Sophos strives to maintain the industry’s highest standards in product quality, customer support, and protection for our customers. This event represented an unacceptable lapse in our quality and release processes which adversely affected many of our customers and partners.

This document summarizes how this event occurred and what changes Sophos has already made—or will make in the near future—to improve our QA, test, and release processes, and to make sure this kind of incident does not happen again.

Impact on Customers

Affected customers fell into two broad categories: 1) Those using the current version of Sophos endpoint software with current default settings for cleanup and Live Protection, and 2) Those using Sophos endpoint software with Live Protection not enabled, or with changes to the default cleanup settings.

Category 1

Customers using Sophos endpoint products with the current Sophos default settings of “Deny access only” and “Enable Live Protection” were impacted the least—their Sophos installation and third-party applications were quickly returned to normal operation. The primary impact to these customers was the additional work required to remove large numbers of false positive alerts from event logs and to answer resulting end user questions as to why false alerts were appearing.

Category 2

In other customer environments, the false alerts required remedial work on each endpoint to restore Sophos software and some third-party application components. For many customers and partners this resulted in significant extra workload to remediate the problem and, in some cases, impacted other systems and software (e.g., Java, Adobe Acrobat, Google Chrome, etc.).

For customers without Live Protection enabled, it was necessary to enable it, and make some changes to their Sophos Update Manager to resolve the issue. In some cases, it also was necessary for administrators to visit each affected endpoint.

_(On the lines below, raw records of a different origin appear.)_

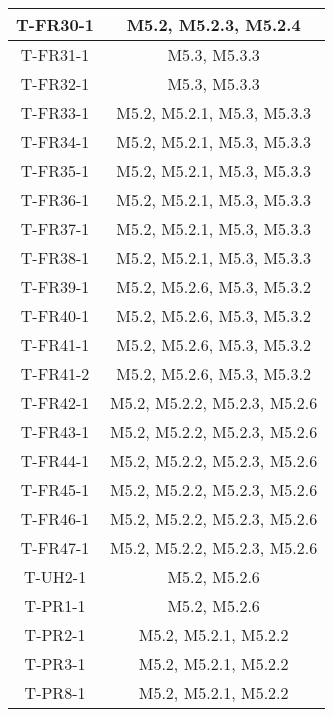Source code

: \documentclass[12pt, titlepage]{article}
\begin{document}
\begin{center}
\begin{longtable}{ |c|c| }
        \hline
        T-FR30-1    & M5.2, M5.2.3, M5.2.4 \\ 
        \hline
        T-FR31-1    & M5.3, M5.3.3 \\ 
        \hline
        T-FR32-1    & M5.3, M5.3.3 \\ 
        \hline
        T-FR33-1    & M5.2, M5.2.1, M5.3, M5.3.3 \\ 
        \hline
        T-FR34-1    & M5.2, M5.2.1, M5.3, M5.3.3 \\ 
        \hline
        T-FR35-1    & M5.2, M5.2.1, M5.3, M5.3.3 \\ 
        \hline
        T-FR36-1    & M5.2, M5.2.1, M5.3, M5.3.3 \\ 
        \hline
        T-FR37-1    & M5.2, M5.2.1, M5.3, M5.3.3 \\ 
        \hline
        T-FR38-1    & M5.2, M5.2.1, M5.3, M5.3.3 \\ 
        \hline
        T-FR39-1    & M5.2, M5.2.6, M5.3, M5.3.2 \\ 
        \hline
        T-FR40-1    & M5.2, M5.2.6, M5.3, M5.3.2 \\ 
        \hline
        T-FR41-1    & M5.2, M5.2.6, M5.3, M5.3.2 \\
        T-FR41-2    & M5.2, M5.2.6, M5.3, M5.3.2 \\
        \hline
        T-FR42-1    & M5.2, M5.2.2, M5.2.3, M5.2.6 \\
        \hline
        T-FR43-1    & M5.2, M5.2.2, M5.2.3, M5.2.6 \\ 
        \hline
        T-FR44-1    & M5.2, M5.2.2, M5.2.3, M5.2.6 \\
        \hline
        T-FR45-1    & M5.2, M5.2.2, M5.2.3, M5.2.6 \\
        \hline
        T-FR46-1    & M5.2, M5.2.2, M5.2.3, M5.2.6 \\
        \hline
        T-FR47-1    & M5.2, M5.2.2, M5.2.3, M5.2.6 \\
        \hline
        T-UH2-1     & M5.2, M5.2.6 \\ 
        \hline
        T-PR1-1     & M5.2, M5.2.6 \\ 
        \hline
        T-PR2-1     & M5.2, M5.2.1, M5.2.2 \\ 
        \hline
        T-PR3-1     & M5.2, M5.2.1, M5.2.2 \\ 
        \hline
        T-PR8-1     & M5.2, M5.2.1, M5.2.2 \\ 
        \hline
    \end{longtable}
\end{center}
\end{document}

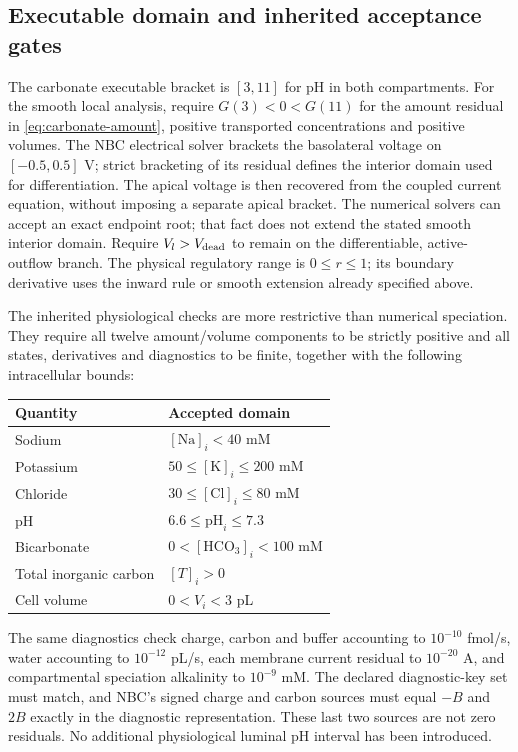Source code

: \subsection{Executable domain and inherited acceptance gates}
The carbonate executable bracket is $[3,11]$ for pH in both compartments.
For the smooth local analysis, require $G(3)<0<G(11)$ for the amount residual
in \eqref{eq:carbonate-amount}, positive transported concentrations and
positive volumes. The NBC electrical solver brackets the basolateral
voltage on $[-0.5,0.5]$ V; strict bracketing of its residual defines the
interior domain used for differentiation. The apical voltage is then
recovered from the coupled current equation, without imposing a separate
apical bracket. The numerical solvers can accept an exact endpoint root;
that fact does not extend the stated smooth interior domain. Require
$V_l>V_{\rm dead}$ to remain on the differentiable, active-outflow branch.
The physical regulatory range is $0\leq r\leq1$; its boundary derivative
uses the inward rule or smooth extension already specified above.

The inherited physiological checks are more restrictive than numerical
speciation. They require all twelve amount/volume components to be strictly
positive and all states, derivatives and diagnostics to be finite, together
with the following intracellular bounds:
\begin{center}
\begin{tabular}{ll}\hline
Quantity & Accepted domain\\\hline
Sodium & $[\mathrm{Na}]_i<40$ mM\\
Potassium & $50\leq[\mathrm K]_i\leq200$ mM\\
Chloride & $30\leq[\mathrm{Cl}]_i\leq80$ mM\\
pH & $6.6\leq\mathrm{pH}_i\leq7.3$\\
Bicarbonate & $0<[\mathrm{HCO}_3]_i<100$ mM\\
Total inorganic carbon & $[T]_i>0$\\
Cell volume & $0<V_i<3$ pL\\\hline
\end{tabular}
\end{center}
The same diagnostics check charge, carbon and buffer accounting to
$10^{-10}$ fmol/s, water accounting to $10^{-12}$ pL/s, each membrane
current residual to $10^{-20}$ A, and compartmental speciation alkalinity
to $10^{-9}$ mM. The declared diagnostic-key set must match, and NBC's
signed charge and carbon sources must equal $-B$ and $2B$ exactly in the
diagnostic representation. These last two sources are not zero residuals.
No additional physiological luminal pH interval has been introduced.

Customers who had selected the non-default "Move" or "Delete" actions in their endpoint cleanup policies experienced a more significant impact because the Sophos endpoint product ceased to update itself correctly. Similarly many third-party applications were also impacted. We provided tools to aid in the recovery process, but recovery still involved running the tool(s) on each affected endpoint computer.

Background

The Sophos endpoint protection agent includes a threat detection engine that is used to scan files and other content to identify malware, suspicious code, known good code, etc. The engine uses a large set of nearly 200,000 detection rules to determine what is identified and what should trigger an alert. To make sure that Sophos is able to identify the latest malware, exploits and legitimate applications, the detection rules are updated frequently, usually in the form of an IDE file that contains multiple rule updates. These rules make calls to various "operators" within the engine, and if they trigger a detection, can cause various actions to happen (e.g., identify items needed for cleanup, send Live Protection data back to Sophos, trigger an alert to the end user or console, etc.). The Sophos threat detection engine is designed to be platform independent so that all forms of malware can be detected on all main operating system platforms (Windows, Linux, UNIX, Mac).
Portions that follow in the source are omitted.